> **Problem statement**
A faithful transcription of all the data, images excluded, is the required answer.

Material for this task Block Start

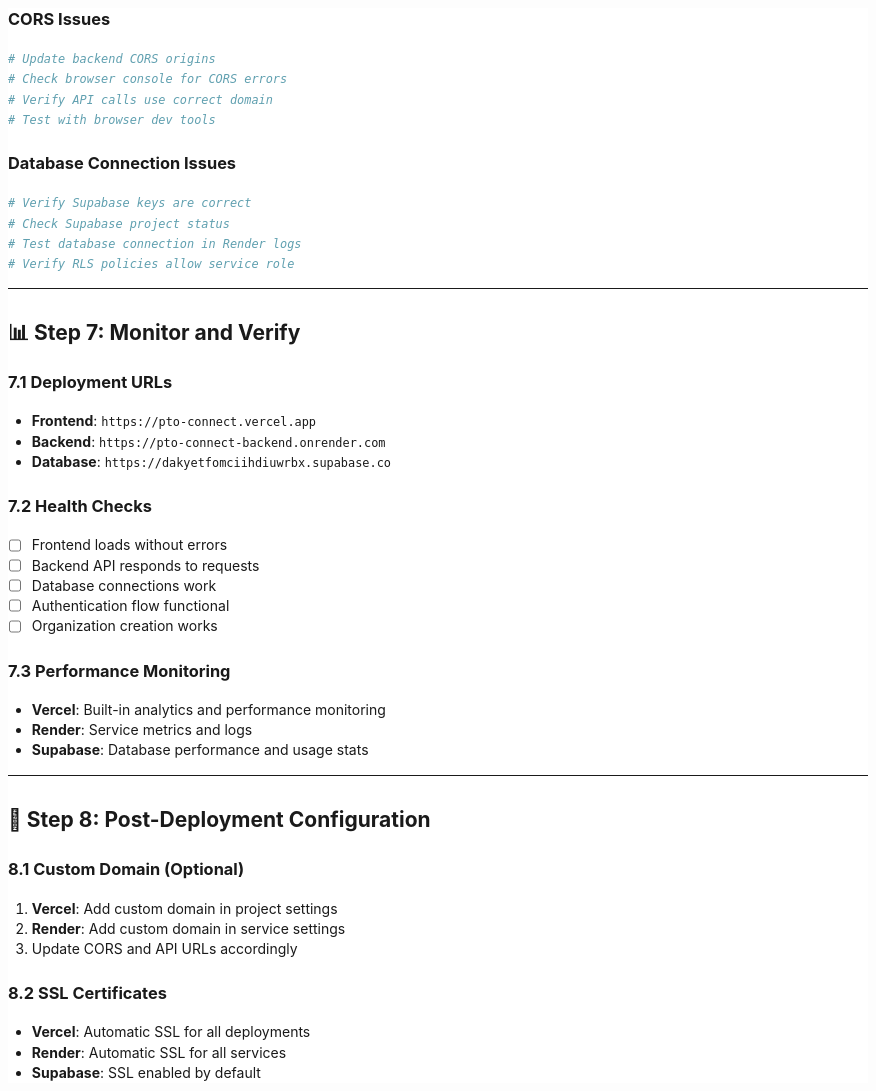 ### **CORS Issues**
```bash
# Update backend CORS origins
# Check browser console for CORS errors
# Verify API calls use correct domain
# Test with browser dev tools
```

### **Database Connection Issues**
```bash
# Verify Supabase keys are correct
# Check Supabase project status
# Test database connection in Render logs
# Verify RLS policies allow service role
```

---

## 📊 **Step 7: Monitor and Verify**

### **7.1 Deployment URLs**
- **Frontend**: `https://pto-connect.vercel.app`
- **Backend**: `https://pto-connect-backend.onrender.com`
- **Database**: `https://dakyetfomciihdiuwrbx.supabase.co`

### **7.2 Health Checks**
- [ ] Frontend loads without errors
- [ ] Backend API responds to requests
- [ ] Database connections work
- [ ] Authentication flow functional
- [ ] Organization creation works

### **7.3 Performance Monitoring**
- **Vercel**: Built-in analytics and performance monitoring
- **Render**: Service metrics and logs
- **Supabase**: Database performance and usage stats

---

## 🎯 **Step 8: Post-Deployment Configuration**

### **8.1 Custom Domain (Optional)**
1. **Vercel**: Add custom domain in project settings
2. **Render**: Add custom domain in service settings
3. Update CORS and API URLs accordingly

### **8.2 SSL Certificates**
- **Vercel**: Automatic SSL for all deployments
- **Render**: Automatic SSL for all services
- **Supabase**: SSL enabled by default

Material for this task Block End

> **Answer box**
 ### **CORS Issues**
```bash
# Update backend CORS origins
# Check browser console for CORS errors
# Verify API calls use correct domain
# Test with browser dev tools
```

### **Database Connection Issues**
```bash
# Verify Supabase keys are correct
# Check Supabase project status
# Test database connection in Render logs
# Verify RLS policies allow service role
```

---

## 📊 **Step 7: Monitor and Verify**

### **7.1 Deployment URLs**
- **Frontend**: `https://pto-connect.vercel.app`
- **Backend**: `https://pto-connect-backend.onrender.com`
- **Database**: `https://dakyetfomciihdiuwrbx.supabase.co`

### **7.2 Health Checks**
- [ ] Frontend loads without errors
- [ ] Backend API responds to requests
- [ ] Database connections work
- [ ] Authentication flow functional
- [ ] Organization creation works

### **7.3 Performance Monitoring**
- **Vercel**: Built-in analytics and performance monitoring
- **Render**: Service metrics and logs
- **Supabase**: Database performance and usage stats

---

## 🎯 **Step 8: Post-Deployment Configuration**

### **8.1 Custom Domain (Optional)**
1. **Vercel**: Add custom domain in project settings
2. **Render**: Add custom domain in service settings
3. Update CORS and API URLs accordingly

### **8.2 SSL Certificates**
- **Vercel**: Automatic SSL for all deployments
- **Render**: Automatic SSL for all services
- **Supabase**: SSL enabled by default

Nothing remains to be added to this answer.